According to the described approach, we neglect specific features of electron density distribution in the crystal space and consider only geometrical and topological properties of the corresponding multiregular system. In particular, we employ the traditional classification of pairwise atomic interactions: they can be directed (covalent) and undirected (ionic, metallic, and van der Waals bonds). Interactions can differ in strength: covalent, metallic, and ionic bonds are strong; van der Waals bonds are weak. We intentionally do not consider electron properties of chemical bonds, bearing in mind that the data on band structure is now scarce and contradictory even for elementary substances [3]. Further, we recognize the local and global geometrical and topological properties of a multiregular system. Local properties are intrinsic in a finite subset of an infinite multiregular system. They include characteristics that are well known in crystal chemistry, such as interatomic distances, valence and dihedral angles, coordination numbers and polyhedra, point symmetry, etc. Global properties characterize a multiregular system as a whole (they include space symmetry, the type and density of sphere packing corresponding to the structure, topology of interatomic bonds, etc.). At present, crystallochemical analysis deals mainly with the local properties of multiregular systems. This investigation is the continuation of our work (begun in [4]) aimed at elaborating the methods of numerical analysis of the global geometrical and topological properties of a crystal lattice, which is mathematically interpreted as a multiregular system.

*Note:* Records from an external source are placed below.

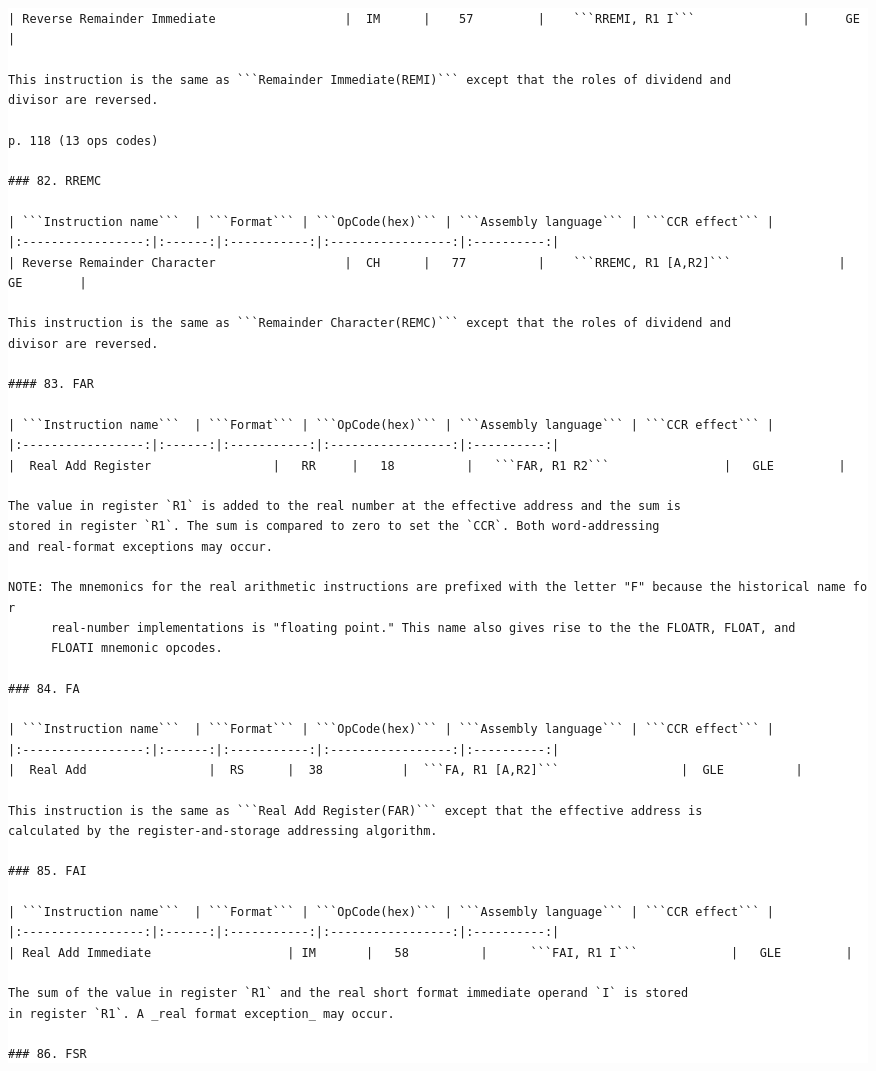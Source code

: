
 ```
| Reverse Remainder Immediate                  |  IM      |    57         |    ```RREMI, R1 I```               |     GE       |

This instruction is the same as ```Remainder Immediate(REMI)``` except that the roles of dividend and
divisor are reversed.

p. 118 (13 ops codes)

### 82. RREMC

| ```Instruction name```  | ```Format``` | ```OpCode(hex)``` | ```Assembly language``` | ```CCR effect``` |
|:-----------------:|:------:|:-----------:|:-----------------:|:----------:|
| Reverse Remainder Character                  |  CH      |   77          |    ```RREMC, R1 [A,R2]```               |    GE        |

This instruction is the same as ```Remainder Character(REMC)``` except that the roles of dividend and
divisor are reversed.

#### 83. FAR

| ```Instruction name```  | ```Format``` | ```OpCode(hex)``` | ```Assembly language``` | ```CCR effect``` |
|:-----------------:|:------:|:-----------:|:-----------------:|:----------:|
|  Real Add Register                 |   RR     |   18          |   ```FAR, R1 R2```                |   GLE         |

The value in register `R1` is added to the real number at the effective address and the sum is
stored in register `R1`. The sum is compared to zero to set the `CCR`. Both word-addressing
and real-format exceptions may occur.

NOTE: The mnemonics for the real arithmetic instructions are prefixed with the letter "F" because the historical name for
      real-number implementations is "floating point." This name also gives rise to the the FLOATR, FLOAT, and
      FLOATI mnemonic opcodes.

### 84. FA

| ```Instruction name```  | ```Format``` | ```OpCode(hex)``` | ```Assembly language``` | ```CCR effect``` |
|:-----------------:|:------:|:-----------:|:-----------------:|:----------:|
|  Real Add                 |  RS      |  38           |  ```FA, R1 [A,R2]```                 |  GLE          |

This instruction is the same as ```Real Add Register(FAR)``` except that the effective address is
calculated by the register-and-storage addressing algorithm.

### 85. FAI

| ```Instruction name```  | ```Format``` | ```OpCode(hex)``` | ```Assembly language``` | ```CCR effect``` |
|:-----------------:|:------:|:-----------:|:-----------------:|:----------:|
| Real Add Immediate                   | IM       |   58          |      ```FAI, R1 I```             |   GLE         |

The sum of the value in register `R1` and the real short format immediate operand `I` is stored
in register `R1`. A _real format exception_ may occur.

### 86. FSR

```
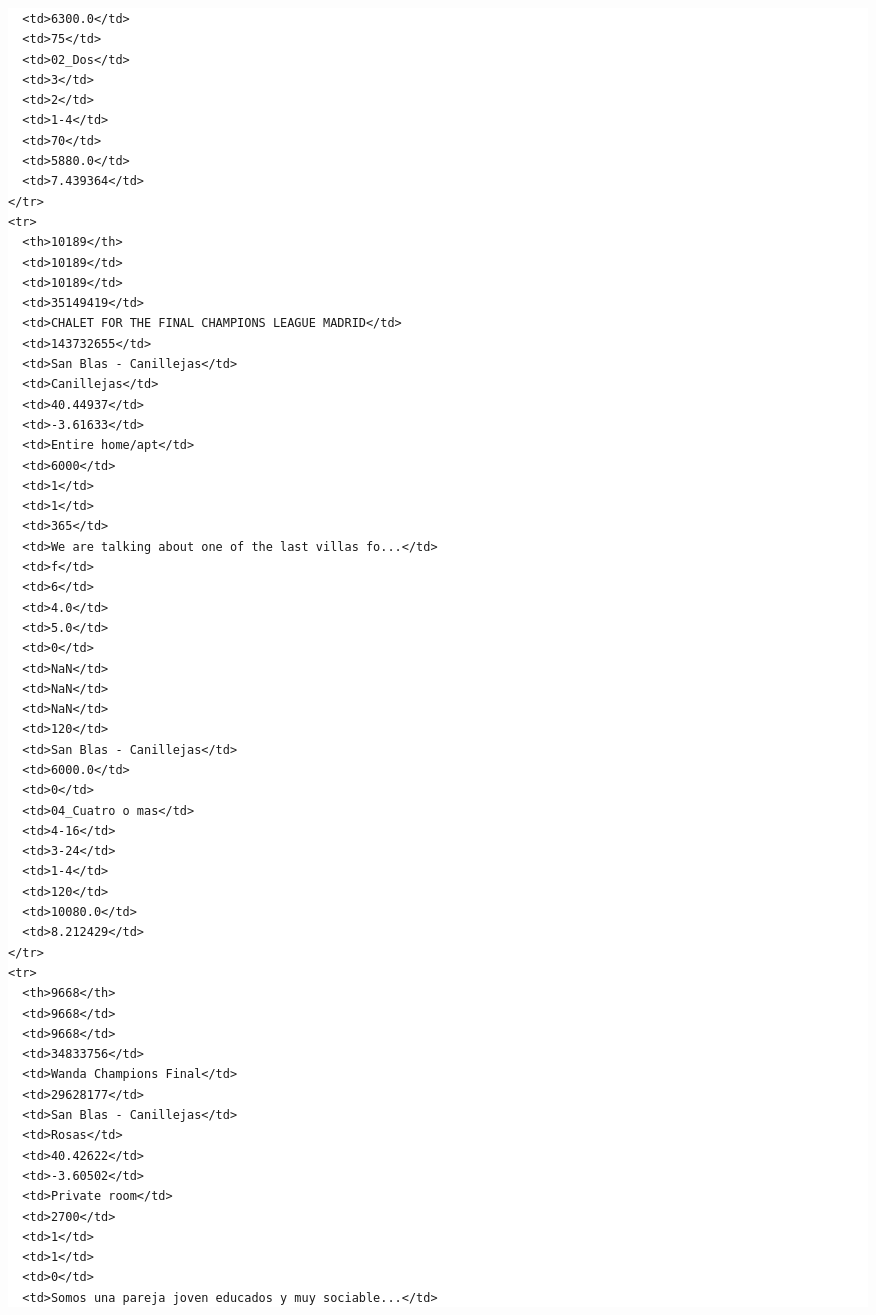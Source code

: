       <td>6300.0</td>
      <td>75</td>
      <td>02_Dos</td>
      <td>3</td>
      <td>2</td>
      <td>1-4</td>
      <td>70</td>
      <td>5880.0</td>
      <td>7.439364</td>
    </tr>
    <tr>
      <th>10189</th>
      <td>10189</td>
      <td>10189</td>
      <td>35149419</td>
      <td>CHALET FOR THE FINAL CHAMPIONS LEAGUE MADRID</td>
      <td>143732655</td>
      <td>San Blas - Canillejas</td>
      <td>Canillejas</td>
      <td>40.44937</td>
      <td>-3.61633</td>
      <td>Entire home/apt</td>
      <td>6000</td>
      <td>1</td>
      <td>1</td>
      <td>365</td>
      <td>We are talking about one of the last villas fo...</td>
      <td>f</td>
      <td>6</td>
      <td>4.0</td>
      <td>5.0</td>
      <td>0</td>
      <td>NaN</td>
      <td>NaN</td>
      <td>NaN</td>
      <td>120</td>
      <td>San Blas - Canillejas</td>
      <td>6000.0</td>
      <td>0</td>
      <td>04_Cuatro o mas</td>
      <td>4-16</td>
      <td>3-24</td>
      <td>1-4</td>
      <td>120</td>
      <td>10080.0</td>
      <td>8.212429</td>
    </tr>
    <tr>
      <th>9668</th>
      <td>9668</td>
      <td>9668</td>
      <td>34833756</td>
      <td>Wanda Champions Final</td>
      <td>29628177</td>
      <td>San Blas - Canillejas</td>
      <td>Rosas</td>
      <td>40.42622</td>
      <td>-3.60502</td>
      <td>Private room</td>
      <td>2700</td>
      <td>1</td>
      <td>1</td>
      <td>0</td>
      <td>Somos una pareja joven educados y muy sociable...</td>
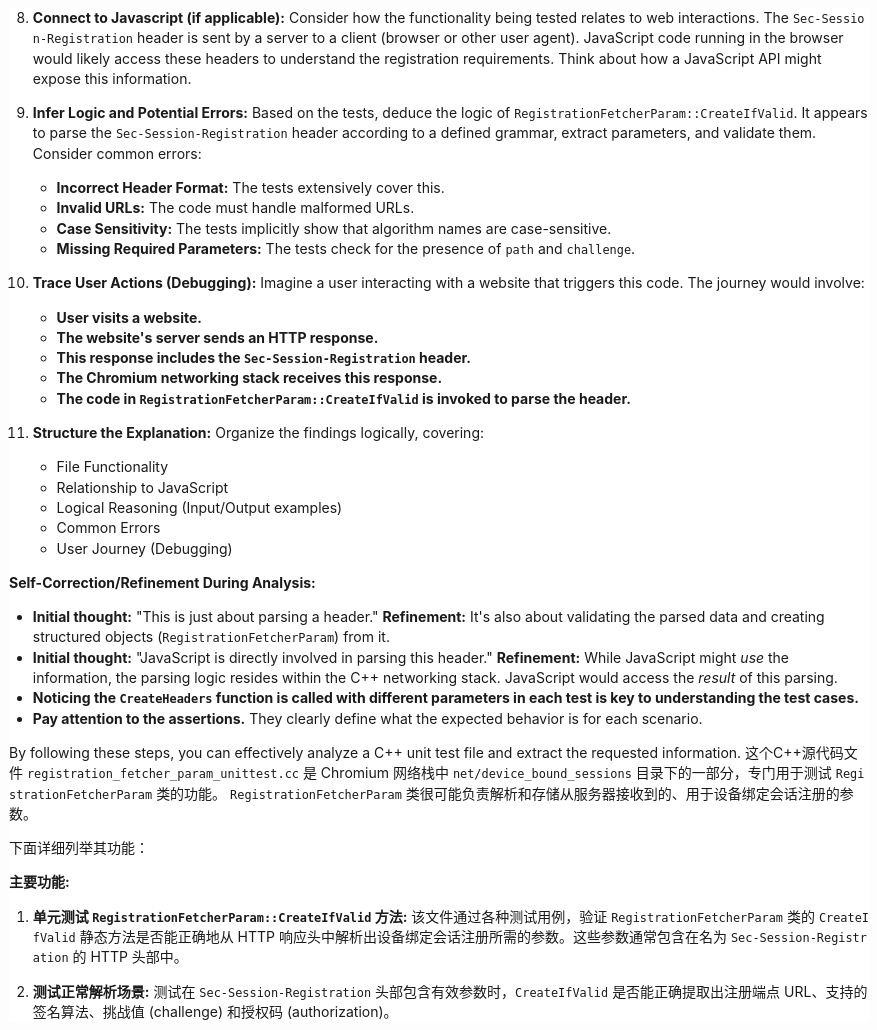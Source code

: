 8. **Connect to Javascript (if applicable):**  Consider how the functionality being tested relates to web interactions. The `Sec-Session-Registration` header is sent by a server to a client (browser or other user agent). JavaScript code running in the browser would likely access these headers to understand the registration requirements. Think about how a JavaScript API might expose this information.

9. **Infer Logic and Potential Errors:** Based on the tests, deduce the logic of `RegistrationFetcherParam::CreateIfValid`. It appears to parse the `Sec-Session-Registration` header according to a defined grammar, extract parameters, and validate them. Consider common errors:
    * **Incorrect Header Format:** The tests extensively cover this.
    * **Invalid URLs:** The code must handle malformed URLs.
    * **Case Sensitivity:**  The tests implicitly show that algorithm names are case-sensitive.
    * **Missing Required Parameters:**  The tests check for the presence of `path` and `challenge`.

10. **Trace User Actions (Debugging):**  Imagine a user interacting with a website that triggers this code. The journey would involve:
    * **User visits a website.**
    * **The website's server sends an HTTP response.**
    * **This response includes the `Sec-Session-Registration` header.**
    * **The Chromium networking stack receives this response.**
    * **The code in `RegistrationFetcherParam::CreateIfValid` is invoked to parse the header.**

11. **Structure the Explanation:**  Organize the findings logically, covering:
    * File Functionality
    * Relationship to JavaScript
    * Logical Reasoning (Input/Output examples)
    * Common Errors
    * User Journey (Debugging)

**Self-Correction/Refinement During Analysis:**

* **Initial thought:** "This is just about parsing a header."  **Refinement:**  It's also about validating the parsed data and creating structured objects (`RegistrationFetcherParam`) from it.
* **Initial thought:** "JavaScript is directly involved in parsing this header." **Refinement:**  While JavaScript might *use* the information, the parsing logic resides within the C++ networking stack. JavaScript would access the *result* of this parsing.
* **Noticing the `CreateHeaders` function is called with different parameters in each test is key to understanding the test cases.**
* **Pay attention to the assertions.** They clearly define what the expected behavior is for each scenario.

By following these steps, you can effectively analyze a C++ unit test file and extract the requested information.
这个C++源代码文件 `registration_fetcher_param_unittest.cc` 是 Chromium 网络栈中 `net/device_bound_sessions` 目录下的一部分，专门用于测试 `RegistrationFetcherParam` 类的功能。 `RegistrationFetcherParam` 类很可能负责解析和存储从服务器接收到的、用于设备绑定会话注册的参数。

下面详细列举其功能：

**主要功能:**

1. **单元测试 `RegistrationFetcherParam::CreateIfValid` 方法:**  该文件通过各种测试用例，验证 `RegistrationFetcherParam` 类的 `CreateIfValid` 静态方法是否能正确地从 HTTP 响应头中解析出设备绑定会话注册所需的参数。这些参数通常包含在名为 `Sec-Session-Registration` 的 HTTP 头部中。

2. **测试正常解析场景:**  测试在 `Sec-Session-Registration` 头部包含有效参数时，`CreateIfValid` 是否能正确提取出注册端点 URL、支持的签名算法、挑战值 (challenge) 和授权码 (authorization)。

Under the influence of central forces of attraction, atoms and more complex structural units are known to arrange themselves so as to maximize the number of short contacts between them (the principle of maximum space filling [2]). On the other hand, if repulsion forces of an analogous nature are present, atoms and atomic groups tend to arrange themselves so that the distances between them are as great as possible. Thus, the two-dimensional model (arrangement of negative charges on a sphere), which is used in the Gillespie theory [5] in particular, yields a uniform distribution of like charges on a spherical surface.

A three-dimensional crystal structure forms as a result of the superposition of interatomic attraction and repulsion forces. Within the central force approximation, one can suppose that, similar to the two-dimensional model, the minimum lattice energy is reached with the most "uniform" space arrangement of atoms or structural groups and that the multiregular system will exhibit the global property of uniformity. In this connection, it should be noted that the problem of the uniform distribution of points in space was discussed in [6]. As a criterion for uniformity, the authors of [6] suggested the value of coverage (Kc) of space by equal, intersecting spheres centered at the points of the system in question. According to [6], the minimum coverage corresponds to the most uniform system of points. Among three-dimensional periodic structures, such a system is represented by the body-centered cubic (bcc) lattice, which is characterized by Kc = 1.4635 [7]. Another criterion for uniformity can be formulated using parameters of discreteness (r, the minimum distance between points of the system) and coverage (R, the maximum distance from any point of space to the nearest point of the system) employed in the theory of Delone systems [1]. As a quantitative estimation, one can use the ratio R/r, the minimum value of which corresponds to the most uniform system of points. For three-dimensional periodic lattices, the minimum value R/r = 0.646 is also reached in the case of the bcc lattice [1].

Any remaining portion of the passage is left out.